- **WHAT THE TASK ASKS**
Among the entries, find each line that includes the string "require" and list it.

++++ DATA FOR REVIEW

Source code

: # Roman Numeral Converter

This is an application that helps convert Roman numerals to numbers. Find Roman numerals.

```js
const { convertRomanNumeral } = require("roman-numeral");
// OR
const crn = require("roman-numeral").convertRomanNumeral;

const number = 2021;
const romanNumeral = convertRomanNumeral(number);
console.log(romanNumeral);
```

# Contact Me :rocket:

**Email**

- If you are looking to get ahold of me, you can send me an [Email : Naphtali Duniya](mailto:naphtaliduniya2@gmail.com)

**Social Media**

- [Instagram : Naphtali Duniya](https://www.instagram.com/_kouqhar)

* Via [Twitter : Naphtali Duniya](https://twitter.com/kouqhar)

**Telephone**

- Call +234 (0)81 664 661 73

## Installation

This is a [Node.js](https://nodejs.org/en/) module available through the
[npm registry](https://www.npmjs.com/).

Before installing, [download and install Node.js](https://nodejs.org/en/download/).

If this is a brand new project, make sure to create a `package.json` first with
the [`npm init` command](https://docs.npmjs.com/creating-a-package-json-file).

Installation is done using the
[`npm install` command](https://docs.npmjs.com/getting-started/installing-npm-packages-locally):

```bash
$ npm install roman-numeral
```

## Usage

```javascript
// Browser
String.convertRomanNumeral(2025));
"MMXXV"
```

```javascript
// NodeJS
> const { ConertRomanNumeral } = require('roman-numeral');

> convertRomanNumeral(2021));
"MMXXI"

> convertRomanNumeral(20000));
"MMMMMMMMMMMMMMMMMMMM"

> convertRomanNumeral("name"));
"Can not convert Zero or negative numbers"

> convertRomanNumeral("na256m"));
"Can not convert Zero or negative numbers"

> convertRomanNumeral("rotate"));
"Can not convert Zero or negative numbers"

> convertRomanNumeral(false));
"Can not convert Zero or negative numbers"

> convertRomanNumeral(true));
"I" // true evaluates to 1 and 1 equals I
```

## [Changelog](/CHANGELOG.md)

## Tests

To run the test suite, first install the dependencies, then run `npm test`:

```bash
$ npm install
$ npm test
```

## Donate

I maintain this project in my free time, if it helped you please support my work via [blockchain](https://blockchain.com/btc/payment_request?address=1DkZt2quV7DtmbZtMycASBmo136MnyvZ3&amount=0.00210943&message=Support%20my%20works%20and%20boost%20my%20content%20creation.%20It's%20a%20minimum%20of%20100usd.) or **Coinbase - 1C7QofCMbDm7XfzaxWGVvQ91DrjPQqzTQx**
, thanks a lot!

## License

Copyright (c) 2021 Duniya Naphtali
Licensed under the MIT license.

++++++++

- **ANSWER BOX**
const { convertRomanNumeral } = require("roman-numeral");
const crn = require("roman-numeral").convertRomanNumeral;
> const { ConertRomanNumeral } = require('roman-numeral');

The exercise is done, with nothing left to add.